“I’ve seen that press report, it’s not accurate,” White House National Security Council spokesman John Kirby said in an MSNBC interview on Thursday. “What I can tell you is that we have been concerned since day one of this administration about China’s influence activities around the world; certainly in this hemisphere and in this region, we’re watching this very, very closely.”
The US intelligence community had determined Chinese spying from Cuba had been an “ongoing” matter and was “not a new development,” the administration official said.
Cuban Deputy Foreign Minister Carlos Fernández de Cossío also refuted the report in a Twitter post on Saturday.
“The slanderous speculation continues, evidently promoted by certain media to cause harm and alarm without observing minimum patterns of communication and without providing data or evidence to support what they disseminate,” he wrote.
President Joe Biden’s national security team was briefed by the intelligence community soon after he took office in January 2021 about a number of sensitive Chinese efforts around the globe where Beijing was weighing expanding logistics, basing and collection infrastructure as part of the People’s Liberation Army’s attempt to further its influence, the official said.
Chinese officials looked at sites spanning the Atlantic Ocean, Latin America, the Middle East, Central Asia, Africa and the Indo-Pacific.

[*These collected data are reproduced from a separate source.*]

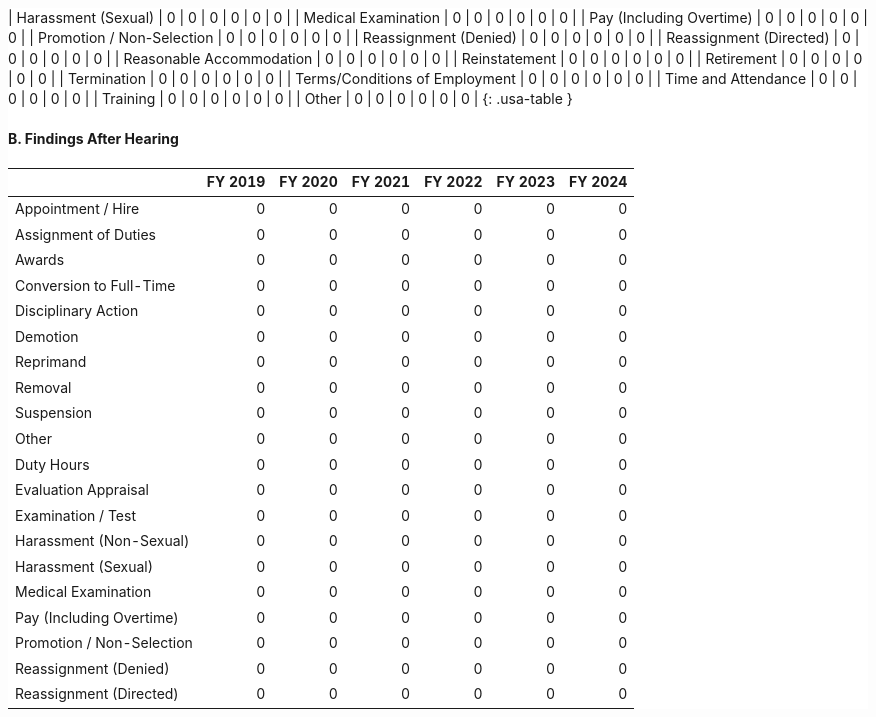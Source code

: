 | Harassment (Sexual)       |   0     |   0     |    0    |    0    |    0    |    0    |
| Medical Examination       |   0     |   0     |    0    |    0    |    0    |    0    |
| Pay (Including Overtime)  |   0     |   0     |    0    |    0    |    0    |    0    |
| Promotion / Non-Selection |   0     |   0     |    0    |    0    |    0    |    0    |
| Reassignment (Denied)     |   0     |   0     |    0    |    0    |    0    |    0    |
| Reassignment (Directed)   |   0     |   0     |    0    |    0    |    0    |    0    |
| Reasonable Accommodation  |   0     |   0     |    0    |    0    |    0    |    0    |
| Reinstatement             |   0     |   0     |    0    |    0    |    0    |    0    |
| Retirement                |   0     |   0     |    0    |    0    |    0    |    0    |
| Termination               |   0     |   0     |    0    |    0    |    0    |    0    |
| Terms/Conditions of Employment | 0  |   0     |    0    |    0    |    0    |    0    |
| Time and Attendance       |   0     |   0     |    0    |    0    |    0    |    0    |
| Training                  |   0     |   0     |    0    |    0    |    0    |    0    |
| Other                     |   0     |   0     |    0    |    0    |    0    |    0    |
{: .usa-table }

#### B. Findings After Hearing

| &nbsp;                    | FY 2019 | FY 2020 | FY 2021 | FY 2022 | FY 2023 | FY 2024 |
| :---                      | ---:    | ---:    | ---:    | ---:    | ---:    | ---:    |
| Appointment / Hire        |   0     |   0     |    0    |    0    |    0    |    0    |
| Assignment of Duties      |   0     |   0     |    0    |    0    |    0    |    0    |
| Awards                    |   0     |   0     |    0    |    0    |    0    |    0    |
| Conversion to Full-Time   |   0     |   0     |    0    |    0    |    0    |    0    |
| Disciplinary Action       |   0     |   0     |    0    |    0    |    0    |    0    |
| Demotion                  |   0     |   0     |    0    |    0    |    0    |    0    |
| Reprimand                 |   0     |   0     |    0    |    0    |    0    |    0    |
| Removal                   |   0     |   0     |    0    |    0    |    0    |    0    |
| Suspension                |   0     |   0     |    0    |    0    |    0    |    0    |
| Other                     |   0     |   0     |    0    |    0    |    0    |    0    |
| Duty Hours                |   0     |   0     |    0    |    0    |    0    |    0    |
| Evaluation Appraisal      |   0     |   0     |    0    |    0    |    0    |    0    |
| Examination / Test        |   0     |   0     |    0    |    0    |    0    |    0    |
| Harassment (Non-Sexual)   |   0     |   0     |    0    |    0    |    0    |    0    |
| Harassment (Sexual)       |   0     |   0     |    0    |    0    |    0    |    0    |
| Medical Examination       |   0     |   0     |    0    |    0    |    0    |    0    |
| Pay (Including Overtime)  |   0     |   0     |    0    |    0    |    0    |    0    |
| Promotion / Non-Selection |   0     |   0     |    0    |    0    |    0    |    0    |
| Reassignment (Denied)     |   0     |   0     |    0    |    0    |    0    |    0    |
| Reassignment (Directed)   |   0     |   0     |    0    |    0    |    0    |    0    |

The effort included looking at existing collection facilities in Cuba, and China conducted an upgrade of its spying operation on the island in 2019, the official said.

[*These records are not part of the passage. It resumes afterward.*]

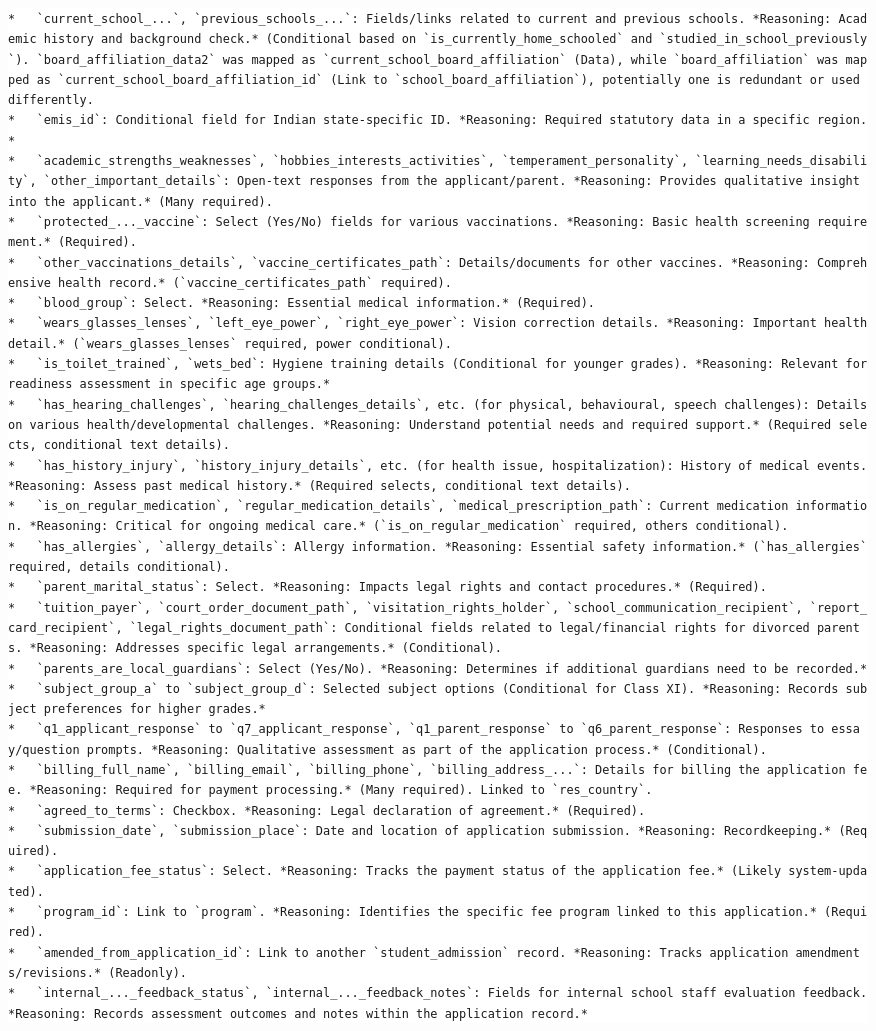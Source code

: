     *   `current_school_...`, `previous_schools_...`: Fields/links related to current and previous schools. *Reasoning: Academic history and background check.* (Conditional based on `is_currently_home_schooled` and `studied_in_school_previously`). `board_affiliation_data2` was mapped as `current_school_board_affiliation` (Data), while `board_affiliation` was mapped as `current_school_board_affiliation_id` (Link to `school_board_affiliation`), potentially one is redundant or used differently.
    *   `emis_id`: Conditional field for Indian state-specific ID. *Reasoning: Required statutory data in a specific region.*
    *   `academic_strengths_weaknesses`, `hobbies_interests_activities`, `temperament_personality`, `learning_needs_disability`, `other_important_details`: Open-text responses from the applicant/parent. *Reasoning: Provides qualitative insight into the applicant.* (Many required).
    *   `protected_..._vaccine`: Select (Yes/No) fields for various vaccinations. *Reasoning: Basic health screening requirement.* (Required).
    *   `other_vaccinations_details`, `vaccine_certificates_path`: Details/documents for other vaccines. *Reasoning: Comprehensive health record.* (`vaccine_certificates_path` required).
    *   `blood_group`: Select. *Reasoning: Essential medical information.* (Required).
    *   `wears_glasses_lenses`, `left_eye_power`, `right_eye_power`: Vision correction details. *Reasoning: Important health detail.* (`wears_glasses_lenses` required, power conditional).
    *   `is_toilet_trained`, `wets_bed`: Hygiene training details (Conditional for younger grades). *Reasoning: Relevant for readiness assessment in specific age groups.*
    *   `has_hearing_challenges`, `hearing_challenges_details`, etc. (for physical, behavioural, speech challenges): Details on various health/developmental challenges. *Reasoning: Understand potential needs and required support.* (Required selects, conditional text details).
    *   `has_history_injury`, `history_injury_details`, etc. (for health issue, hospitalization): History of medical events. *Reasoning: Assess past medical history.* (Required selects, conditional text details).
    *   `is_on_regular_medication`, `regular_medication_details`, `medical_prescription_path`: Current medication information. *Reasoning: Critical for ongoing medical care.* (`is_on_regular_medication` required, others conditional).
    *   `has_allergies`, `allergy_details`: Allergy information. *Reasoning: Essential safety information.* (`has_allergies` required, details conditional).
    *   `parent_marital_status`: Select. *Reasoning: Impacts legal rights and contact procedures.* (Required).
    *   `tuition_payer`, `court_order_document_path`, `visitation_rights_holder`, `school_communication_recipient`, `report_card_recipient`, `legal_rights_document_path`: Conditional fields related to legal/financial rights for divorced parents. *Reasoning: Addresses specific legal arrangements.* (Conditional).
    *   `parents_are_local_guardians`: Select (Yes/No). *Reasoning: Determines if additional guardians need to be recorded.*
    *   `subject_group_a` to `subject_group_d`: Selected subject options (Conditional for Class XI). *Reasoning: Records subject preferences for higher grades.*
    *   `q1_applicant_response` to `q7_applicant_response`, `q1_parent_response` to `q6_parent_response`: Responses to essay/question prompts. *Reasoning: Qualitative assessment as part of the application process.* (Conditional).
    *   `billing_full_name`, `billing_email`, `billing_phone`, `billing_address_...`: Details for billing the application fee. *Reasoning: Required for payment processing.* (Many required). Linked to `res_country`.
    *   `agreed_to_terms`: Checkbox. *Reasoning: Legal declaration of agreement.* (Required).
    *   `submission_date`, `submission_place`: Date and location of application submission. *Reasoning: Recordkeeping.* (Required).
    *   `application_fee_status`: Select. *Reasoning: Tracks the payment status of the application fee.* (Likely system-updated).
    *   `program_id`: Link to `program`. *Reasoning: Identifies the specific fee program linked to this application.* (Required).
    *   `amended_from_application_id`: Link to another `student_admission` record. *Reasoning: Tracks application amendments/revisions.* (Readonly).
    *   `internal_..._feedback_status`, `internal_..._feedback_notes`: Fields for internal school staff evaluation feedback. *Reasoning: Records assessment outcomes and notes within the application record.*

Tensions between the US and China have been fraught throughout Biden’s term.
The relationship may have hit a nadir last year after then-House Speaker Nancy Pelosi’s visit to democratically governed Taiwan. That visit, the first by a sitting House speaker since Newt Gingrich in 1997, led China, which claims the island as its territory, to launch military exercises around Taiwan.
US-China relations became further strained early this year after the US shot down a Chinese spy balloon that had crossed the United States.
Beijing also was angered by Taiwan President Tsai Ing-wen’s stopover in the US last month that included an encounter with House Speaker Kevin McCarthy. The speaker hosted the Taiwanese leader at the Ronald Reagan Presidential Library in southern California.
Still, the White House has been eager to resume high-level communications between the two sides.
Secretary of State Antony Blinken is planning to travel to China next week, a trip that was cancelled as the balloon was flying over the US. Blinken expects to be in Beijing on June 18 for meetings with senior Chinese officials, according to US officials, who spoke on Friday on condition of anonymity because neither the State Department nor the Chinese foreign ministry has yet confirmed the trip.
CIA director William Burns met in Beijing with his counterpart last month. White House national security adviser Jake Sullivan met with his Chinese counterpart in Vienna over two days in May and made clear that the administration wanted to improve high-level communications with the Chinese side.
Defence Secretary Lloyd Austin recently spoke briefly with Li Shangfu, China’s minister of national defence, at the opening dinner of a security forum in Singapore. China had earlier rejected Austin’s request for a meeting on the sidelines of the forum.